In a great play, the audience associates with the main character or characters and literally FEELS with them and experiences their pain, sorrow and their ultimate success or failure. That is the type of theatre I like to attend and the type of theatre I like to create.
How can you draw the audience into the ACTION of the play, not just the story?
This such an important distinction! Yes, a great story idea is wonderful, but the story for the stage has to be told with action, events, characters fighting for what they want, where things happen on stage!
That is what I look for in a good script. Real time moments created in real time, where characters struggle, fight, plead, get frustrated, seduce, demand, threaten, and maybe have crazy fun as they come up against a powerful and interesting problem that needs to be solved.
Theatre is live story telling, and as a playwright, you need to remember that every time you sit down at the computer. You can’t just tell the story. You have to create A POWERFUL AND/OR FUN LIVE EMOTIONAL EVENT called a PLAY that tells the story.
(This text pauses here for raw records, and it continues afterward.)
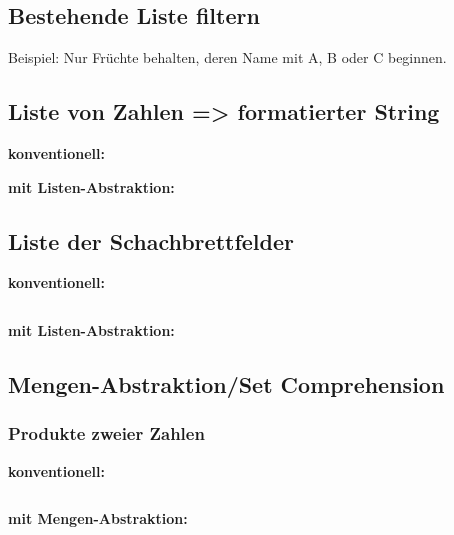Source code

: \subsection{Bestehende Liste filtern}
Beispiel: Nur Früchte behalten, deren Name mit A, B oder C beginnen.


\subsection{Liste von Zahlen => formatierter String}

\textbf{konventionell:}

\textbf{mit Listen-Abstraktion:}


\subsection{Liste der Schachbrettfelder}
\begin{minipage}[t]{0.39\textwidth}
	\textbf{konventionell:}
	
\end{minipage}
\begin{minipage}[t]{0.02\textwidth} $ \quad $\end{minipage}
\begin{minipage}[t]{0.59\textwidth}
	\textbf{mit Listen-Abstraktion:}
	
\end{minipage}


\subsection{Mengen-Abstraktion/Set Comprehension}

\subsubsection{Produkte zweier Zahlen}
\begin{minipage}[t]{0.39\textwidth}
	\textbf{konventionell:}
	
\end{minipage}
\begin{minipage}[t]{0.02\textwidth} $ \quad $\end{minipage}
\begin{minipage}[t]{0.59\textwidth}
	\textbf{mit Mengen-Abstraktion:}
	
\end{minipage}



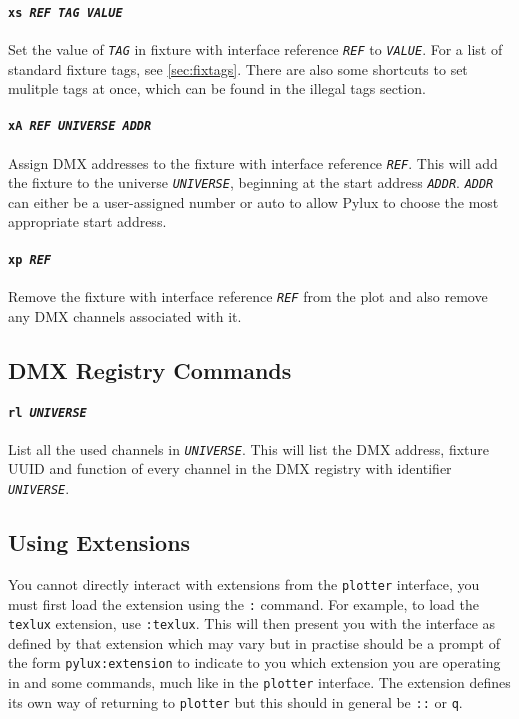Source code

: \documentclass[a4paper]{article}
\begin{document}
\paragraph{\texttt{xs \textit{REF TAG VALUE}}}
Set the value of \texttt{\textit{TAG}} in fixture with interface reference 
\texttt{\textit{REF}} to \texttt{\textit{VALUE}}. For a list of standard 
fixture tags, see \autoref{sec:fixtags}. There are also some shortcuts to set 
mulitple tags at once, which can be found in the illegal tags section.

\paragraph{\texttt{xA \textit{REF UNIVERSE ADDR}}}
Assign DMX addresses to the fixture with interface reference 
\texttt{\textit{REF}}. This will add the fixture to the universe 
\texttt{\textit{UNIVERSE}}, beginning at the start address 
\texttt{\textit{ADDR}}. \texttt{\textit{ADDR}} can either be a user-assigned 
number or auto to allow Pylux to choose the most appropriate start address.

\paragraph{\texttt{xp \textit{REF}}}
Remove the fixture with interface reference \texttt{\textit{REF}} from the 
plot and also remove any DMX channels associated with it.

\subsection{DMX Registry Commands}

\paragraph{\texttt{rl \textit{UNIVERSE}}}
List all the used channels in \texttt{\textit{UNIVERSE}}. This will list the 
DMX address, fixture UUID and function of every channel in the DMX registry 
with identifier \texttt{\textit{UNIVERSE}}.

\subsection{Using Extensions}
You cannot directly interact with extensions from the \texttt{plotter} 
interface, you must first load the extension using the \texttt{:} command.
For example, to load the \texttt{texlux} extension, use \texttt{:texlux}. 
This will then present you with the interface as defined by that extension 
which may vary but in practise should be a prompt of the form 
\texttt{pylux:extension} to indicate to you which extension you are 
operating in and some commands, much like in the \texttt{plotter} interface.
The extension defines its own way of returning to \texttt{plotter} but this 
should in general be \texttt{::} or \texttt{q}.
\end{document}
As I have talked about on my podcast, action and events happening on stage pulls focus. It really is your only foolproof tool you can use to pull focus. You have no camera lens, and words can only go so far. But action and events happening in real time that you manipulate and orchestrate with your creative intelligence is the way to create an amazing play.
Often, when I direct a play, I will stop a scene and say: “What is happening here? I am just getting words.” As a playwright, the words come out of the actions of the characters, not the other way around.
If you start to write using just words, and are not focused on actions and events happening on stage, you will have a play full of words, and an audience fast asleep.
How can you create exciting EVENTS in every scene of your play, backed up by strong or interesting actions of the characters so that the every scene POPS in a unique way, whether it be a drama or a comedy?
To write a great play, you need a PRODUCTION PERSPECTIVE, for a play is live.
Don’t let yourself be seduced by story and words.
Every scene is a live emotional experience!